→ **ASSIGNED TASK**:
Your result should be the lines holding the word "class", copied from the entries below.

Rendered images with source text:

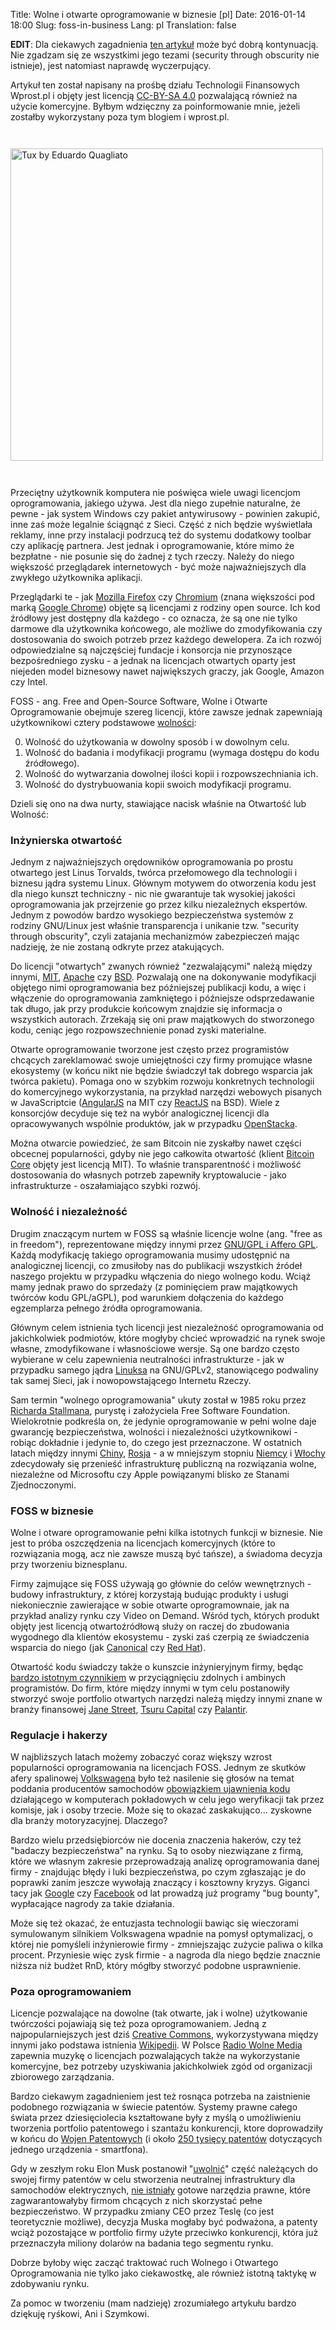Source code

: Title: Wolne i otwarte oprogramowanie w biznesie [pl]
Date: 2016-01-14 18:00
Slug: foss-in-business
Lang: pl
Translation: false

**EDIT**: Dla ciekawych zagadnienia [ten artykuł](https://www.websiteplanet.com/blog/what-is-open-source-software/) może być dobrą kontynuacją. Nie zgadzam się ze wszystkimi jego tezami (security through obscurity nie istnieje), jest natomiast naprawdę wyczerpujący.

Artykuł ten został napisany na prośbę działu Technologii Finansowych Wprost.pl i objęty jest licencją [CC-BY-SA 4.0](https://creativecommons.org/licenses/by-sa/4.0/deed.pl) pozwalającą również na użycie komercyjne. Byłbym wdzięczny za poinformowanie mnie, jeżeli zostałby wykorzystany poza tym blogiem i wprost.pl.

<a href="https://www.flickr.com/photos/duhhquagliato/4478349112/">
  <img title="Tux by Eduardo Quagliato" class="article-img" src="/images/10_foss/logo.jpg" style="width: 500px; height: auto; margin: 2em auto;">
</a>

Przeciętny użytkownik komputera nie poświęca wiele uwagi licencjom oprogramowania, jakiego używa. Jest dla niego zupełnie naturalne, że pewne - jak system Windows czy pakiet antywirusowy - powinien zakupić, inne zaś może legalnie ściągnąć z Sieci. Część z nich będzie wyświetlała reklamy, inne przy instalacji podrzucą też do systemu dodatkowy toolbar czy aplikację partnera. Jest jednak i oprogramowanie, które mimo że bezpłatne - nie posunie się do żadnej z tych rzeczy. Należy do niego większość przeglądarek internetowych - być może najważniejszych dla zwykłego użytkownika aplikacji.

Przeglądarki te - jak [Mozilla Firefox](https://firefox.com/) czy [Chromium](https://www.chromium.org/) (znana większości pod marką [Google Chrome](https://www.google.pl/chrome/browser/desktop/)) objęte są licencjami z rodziny open source. Ich kod źródłowy jest dostępny dla każdego - co oznacza, że są one nie tylko darmowe dla użytkownika końcowego, ale możliwe do zmodyfikowania czy dostosowania do swoich potrzeb przez każdego dewelopera. Za ich rozwój odpowiedzialne są najczęściej fundacje i konsorcja nie przynoszące bezpośredniego zysku - a jednak na licencjach otwartych oparty jest niejeden model biznesowy nawet największych graczy, jak Google, Amazon czy Intel.

FOSS - ang. Free and Open-Source Software, Wolne i Otwarte Oprogramowanie obejmuje szereg licencji, które zawsze jednak zapewniają użytkownikowi cztery podstawowe [wolności](https://www.gnu.org/philosophy/free-sw.pl.html):

0. Wolność do użytkowania w dowolny sposób i w dowolnym celu.
1. Wolność do badania i modyfikacji programu (wymaga dostępu do kodu źródłowego).
2. Wolność do wytwarzania dowolnej ilości kopii i rozpowszechniania ich.
3. Wolność do dystrybuowania kopii swoich modyfikacji programu.

Dzieli się ono na dwa nurty, stawiające nacisk właśnie na Otwartość lub Wolność:

### Inżynierska otwartość

Jednym z najważniejszych orędowników oprogramowania po prostu otwartego jest Linus Torvalds, twórca przełomowego dla technologii i biznesu jądra systemu Linux. Głównym motywem do otworzenia kodu jest dla niego kunszt techniczny - nic nie gwarantuje tak wysokiej jakości oprogramowania jak przejrzenie go przez kilku niezależnych ekspertów. Jednym z powodów bardzo wysokiego bezpieczeństwa systemów z rodziny GNU/Linux jest właśnie transparencja i unikanie tzw. "security through obscurity", czyli zatajania mechanizmów zabezpieczeń mając nadzieję, że nie zostaną odkryte przez atakujących.

Do licencji "otwartych" zwanych również "zezwalającymi" należą między innymi, [MIT](https://opensource.org/licenses/MIT), [Apache](https://opensource.org/licenses/Apache-2.0) czy [BSD](https://opensource.org/licenses/BSD-3-Clause). Pozwalają one na dokonywanie modyfikacji objętego nimi oprogramowania bez późniejszej publikacji kodu, a więc i włączenie do oprogramowania zamkniętego i późniejsze odsprzedawanie tak długo, jak przy produkcie końcowym znajdzie się informacja o wszystkich autorach. Zrzekają się oni praw majątkowych do stworzonego kodu, ceniąc jego rozpowszechnienie ponad zyski materialne.

Otwarte oprogramowanie tworzone jest często przez programistów chcących zareklamować swoje umiejętności czy firmy promujące własne ekosystemy (w końcu nikt nie będzie świadczył tak dobrego wsparcia jak twórca pakietu). Pomaga ono w szybkim rozwoju konkretnych technologii do komercyjnego wykorzystania, na przykład narzędzi webowych pisanych w JavaScriptcie ([AngularJS](https://angularjs.org/) na MIT czy [ReactJS](https://facebook.github.io/react/) na BSD). Wiele z konsorcjów decyduje się też na wybór analogicznej licencji dla opracowywanych wspólnie produktów, jak w przypadku [OpenStacka](https://www.openstack.org/).

Można otwarcie powiedzieć, że sam Bitcoin nie zyskałby nawet części obcecnej popularności, gdyby nie jego całkowita otwartość (klient [Bitcoin Core](https://github.com/bitcoin/bitcoin) objęty jest licencją MIT). To właśnie transparentność i możliwość dostosowania do własnych potrzeb zapewniły kryptowalucie - jako infrastrukturze - oszałamiająco szybki rozwój.

### Wolność i niezależność

Drugim znaczącym nurtem w FOSS są właśnie licencje wolne (ang. "free as in freedom"), reprezentowane między innymi przez [GNU/GPL i Affero GPL](https://www.gnu.org/licenses/licenses.pl.html). Każdą modyfikację takiego oprogramowania musimy udostępnić na analogicznej licencji, co zmusiłoby nas do publikacji wszystkich źródeł naszego projektu w przypadku włączenia do niego wolnego kodu. Wciąż mamy jednak prawo do sprzedaży (z pominięciem praw majątkowych twórców kodu GPL/aGPL), pod warunkiem dołączenia do każdego egzemplarza pełnego źródła oprogramowania.

Głównym celem istnienia tych licencji jest niezależność oprogramowania od jakichkolwiek podmiotów, które mogłyby chcieć wprowadzić na rynek swoje własne, zmodyfikowane i własnościowe wersje. Są one bardzo często wybierane w celu zapewnienia neutralności infrastrukturze - jak w przypadku samego jądra [Linuksa](https://www.kernel.org/category/faq.html) na GNU/GPLv2, stanowiącego podwaliny tak samej Sieci, jak i nowopowstającego Internetu Rzeczy.

Sam termin "wolnego oprogramowania" ukuty został w 1985 roku przez [Richarda Stallmana](https://www.gnu.org/gnu/initial-announcement.html), purystę i założyciela Free Software Foundation. Wielokrotnie podkreśla on, że jedynie oprogramowanie w pełni wolne daje gwarancję bezpieczeństwa, wolności i niezależności użytkownikowi - robiąc dokładnie i jedynie to, do czego jest przeznaczone. W ostatnich latach między innymi [Chiny](http://qz.com/505383/a-first-look-at-the-chinese-operating-system-the-government-wants-to-replace-windows/), [Rosja](http://www.astra-linux.com/sertivikat.html) - a w mniejszym stopniu [Niemcy](http://www.itworld.com/article/2716115/operating-systems/switching-to-linux-saves-munich-over--11-million.html) i [Włochy](http://www.networkworld.com/article/2984318/opensource-subnet/forza-open-source-italian-military-to-adopt-libreoffice.html) zdecydowały się przenieść infrastrukturę publiczną na rozwiązania wolne, niezależne od Microsoftu czy Apple powiązanymi blisko ze Stanami Zjednoczonymi.

### FOSS w biznesie

Wolne i otware oprogramowanie pełni kilka istotnych funkcji w biznesie. Nie jest to próba oszczędzenia na licencjach komercyjnych (które to rozwiązania mogą, acz nie zawsze muszą być tańsze), a świadoma decyzja przy tworzeniu biznesplanu.

Firmy zajmujące się FOSS używają go głównie do celów wewnętrznych - budowy infrastruktury, z której korzystają budując produkty i usługi niekoniecznie zawierające w sobie otwarte oprogramownaie, jak na przykład analizy rynku czy Video on Demand. Wśród tych, których produkt objęty jest licencją otwartoźródłową służy on raczej do zbudowania wygodnego dla klientów ekosystemu - zyski zaś czerpią ze świadczenia wsparcia do niego (jak [Canonical](http://www.canonical.com/) czy [Red Hat](https://www.redhat.com/)).

Otwartość kodu świadczy także o kunszcie inżynieryjnym firmy, będąc [bardzo istotnym czynnikiem](https://blog.intercom.io/inbound-recruiting-engineers/) w przyciągnięciu zdolnych i ambinych programistów. Do firm, które między innymi w tym celu postanowiły stworzyć swoje portfolio otwartych narzędzi należą między innymi znane w branży finansowej [Jane Street](https://github.com/janestreet), [Tsuru Capital](https://github.com/tsurucapital) czy [Palantir](https://palantir.github.io).

### Regulacje i hakerzy

W najbliższych latach możemy zobaczyć coraz większy wzrost popularności oprogramowania na licencjach FOSS. Jednym ze skutków afery spalinowej [Volkswagena](http://www.consumerreports.org/cro/cars/vw--audi-cited-by-epa-for-cheating-on-diesel-emissions-tests) było też nasilenie się głosów na temat poddania producentów samochodów [obowiązkiem ujawnienia kodu](https://www.totaralms.com/blog/volkswagen-scandal-avoidable-open-source) działającego w komputerach pokładowych w celu jego weryfikacji tak przez komisje, jak i osoby trzecie. Może się to okazać zaskakująco... zyskowne dla branży motoryzacyjnej. Dlaczego?

Bardzo wielu przedsiębiorców nie docenia znaczenia hakerów, czy też "badaczy bezpieczeństwa" na rynku. Są to osoby niezwiązane z firmą, które we własnym zakresie przeprowadzają analizę oprogramowania danej firmy - znajdując błędy i luki bezpieczeństwa, po czym zgłaszając je do poprawki zanim jeszcze wywołają znaczący i kosztowny kryzys. Giganci tacy jak [Google](https://www.google.com/about/appsecurity/reward-program/) czy [Facebook](https://www.facebook.com/whitehat/) od lat prowadzą już programy "bug bounty", wypłacające nagrody za takie działania.

Może się też okazać, że entuzjasta technologii bawiąc się wieczorami symulowanym silnikiem Volkswagena wpadnie na pomysł optymalizacj, o której nie pomyśleli inżynierowie firmy - zmniejszając zużycie paliwa o kilka procent. Przyniesie więc zysk firmie - a nagroda dla niego będzie znacznie niższa niż budżet RnD, który mógłby stworzyć podobne usprawnienie.

### Poza oprogramowaniem

Licencje pozwalające na dowolne (tak otwarte, jak i wolne) użytkowanie twórczości pojawiają się też poza oprogramowaniem. Jedną z najpopularniejszych jest dziś [Creative Commons](http://creativecommons.org/), wykorzystywana między innymi jako podstawa istnienia [Wikipedii](https://en.wikipedia.org/wiki/Wikipedia:Copyrights). W Polsce [Radio Wolne Media](http://radio.wolnemedia.net/) zapewnia muzykę o licencjach pozwalających także na wykorzystanie komercyjne, bez potrzeby uzyskiwania jakichkolwiek zgód od organizacji zbiorowego zarządzania.

Bardzo ciekawym zagadnieniem jest też rosnąca potrzeba na zaistnienie podobnego rozwiązania w świecie patentów. Systemy prawne całego świata przez dziesięciolecia kształtowane były z myślą o umożliwieniu tworzenia portfolio patentowego i szantażu konkurencji, ktore doprowadziły w końcu do [Wojen Patentowych](http://www.pcmag.com/article2/0,2817,2399098,00.asp) (i około [250 tysięcy patentów](https://www.techdirt.com/blog/innovation/articles/20121017/10480520734/there-are-250000-active-patents-that-impact-smartphones-representing-one-six-active-patents-today.shtml) dotyczących jednego urządzenia - smartfona).

Gdy w zeszłym roku Elon Musk postanowił "[uwolnić](https://www.teslamotors.com/blog/all-our-patent-are-belong-you)" część należących do swojej firmy patentów w celu stworzenia neutralnej infrastruktury dla samochodów elektrycznych, [nie istniały](https://gigaom.com/2014/06/14/what-elon-musk-did-and-did-not-do-when-he-opened-teslas-patents/) gotowe narzędzia prawne, które zagwarantowałyby firmom chcących z nich skorzystać pełne bezpieczeństwo. W przypadku zmiany CEO przez Teslę (co jest teoretycznie możliwe), decyzja Muska mogłaby być podważona, a patenty wciąż pozostające w portfolio firmy użyte przeciwko konkurencji, która już przeznaczyła miliony dolarów na badania tego segmentu rynku.

Dobrze byłoby więc zacząć traktować ruch Wolnego i Otwartego Oprogramowania nie tylko jako ciekawostkę, ale również istotną taktykę w zdobywaniu rynku.

<p class="small">Za pomoc w tworzeniu (mam nadzieję) zrozumiałego artykułu bardzo dziękuję ryśkowi, Ani i Szymkowi.</p>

→ **EXERCISE SOLUTION**:
  <img title="Tux by Eduardo Quagliato" class="article-img" src="/images/10_foss/logo.jpg" style="width: 500px; height: auto; margin: 2em auto;">
<p class="small">Za pomoc w tworzeniu (mam nadzieję) zrozumiałego artykułu bardzo dziękuję ryśkowi, Ani i Szymkowi.</p>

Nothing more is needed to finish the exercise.